On 26 August Pekka Kuusisto gives the UK premiere of Thomas Adès’ 2020 Märchentänze, a 13-minute suite for violin and orchestra inspired by British folk songs, wheeling skylarks, and dance tunes. Describing the piece in the Guardian, Adès said of the four-movement piece,

The first movement is a fantasy on the folk song Two Magicians, immortalised by Steeleye Span, about the immemorial generative dance of the sexes. A hushed movement follows, the chant-like tune presented as a round. The third movement, A Skylark for Jane, is an outpouring of birdsong, each individual orchestra member freely echoing the soloist to create an “exaltation” of skylarks. The final dance begins with an energetic elfin theme and grows into a writhing dance. Many themes grapple, twining around each other like otters, towards a decisive conclusion.

Later in the festival on 6 September the Royal Scottish National Orchestra open their concert with the ‘Three-Piece Suite’ from Powder Her Face, a 12-minute showcase of music from Adès’ 1995 operatic debut, conducted by Thomas Søndergård.

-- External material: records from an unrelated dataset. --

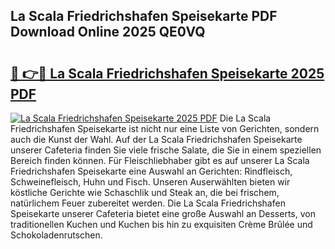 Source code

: ## La Scala Friedrichshafen Speisekarte PDF Download Online 2025 QE0VQ

# <h2><a href="http://gc9l415.nevu.top/?p=La+Scala+Friedrichshafen+Speisekarte">🔗 👉🔴 La Scala Friedrichshafen Speisekarte 2025 PDF</a></h2>

[![La Scala Friedrichshafen Speisekarte 2025 PDF](https://i.imgur.com/dBaPXMq.png)](http://gc9l415.nevu.top/?p=La+Scala+Friedrichshafen+Speisekarte)
Die La Scala Friedrichshafen Speisekarte ist nicht nur eine Liste von Gerichten, sondern auch die Kunst der Wahl. Auf der La Scala Friedrichshafen Speisekarte unserer Cafeteria finden Sie viele frische Salate, die Sie in einem speziellen Bereich finden können. Für Fleischliebhaber gibt es auf unserer La Scala Friedrichshafen Speisekarte eine Auswahl an Gerichten: Rindfleisch, Schweinefleisch, Huhn und Fisch. Unseren Auserwählten bieten wir köstliche Gerichte wie Schaschlik und Steak an, die bei frischem, natürlichem Feuer zubereitet werden. Die La Scala Friedrichshafen Speisekarte unserer Cafeteria bietet eine große Auswahl an Desserts, von traditionellen Kuchen und Kuchen bis hin zu exquisiten Crème Brûlée und Schokoladenrutschen.
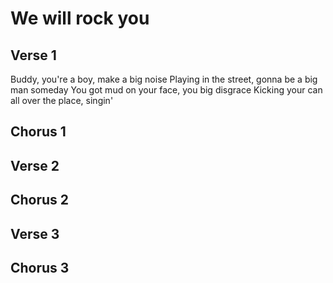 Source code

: # We will rock you

## Verse 1
Buddy, you're a boy, make a big noise
Playing in the street, gonna be a big man someday
You got mud on your face, you big disgrace
Kicking your can all over the place, singin'

## Chorus 1


## Verse 2


## Chorus 2


## Verse 3


## Chorus 3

On 6 August The National Youth Orchestra of Great Britain visit the Proms as part of their world premiere tour of Danny Elfman’s 21-minute three-movement commissioned showpiece Wunderkammer, conducted by Andrew Gourlay. “When I first met the NYOGB and heard them play I was so impressed”, Elfman writes of the piece, “I immediately knew that I had to write something for them…I could sense that they were quite game for something wild and difficult.”

Jessica Curry’s music will appear in Prom 21 on 1 August, ‘From 8-bit to infinity’, which spotlights the work of videogame composers. Dear Esther – I Have Begun My Ascent/So Let Us Melt from the 2012 first-person exploration and adventure title Dear Esther will be performed by the Royal Philharmonic Orchestra, conducted by Robert Ames. It appears in a new orchestration, expanded from the original version of the score for piano quartet and voice, which toured to sold out venues as part of a live walkthrough of the game in 2016. This new version also incorporates music from her soundtrack to the 2017 science fiction fairy-tale game So Let Us Melt.

Composer and arranger Simon Parkin will feature twice in the iconic Last Night of the Proms celebrations with two arrangements for superstar cellist Sheku Kanneh-Mason. He performs a version of Deep River by Samuel Coleridge-Taylor, scored for cello, harp and string orchestra, and Karl Davydov’s At the Fountain, which Parkin has orchestrated for ‘cello, strings and percussion. Parkin has collaborated on several arrangements in The Sheku Kanneh-Mason Cello Collection published by Faber Music, as well as several on the cellist’s 2020 Elgar album.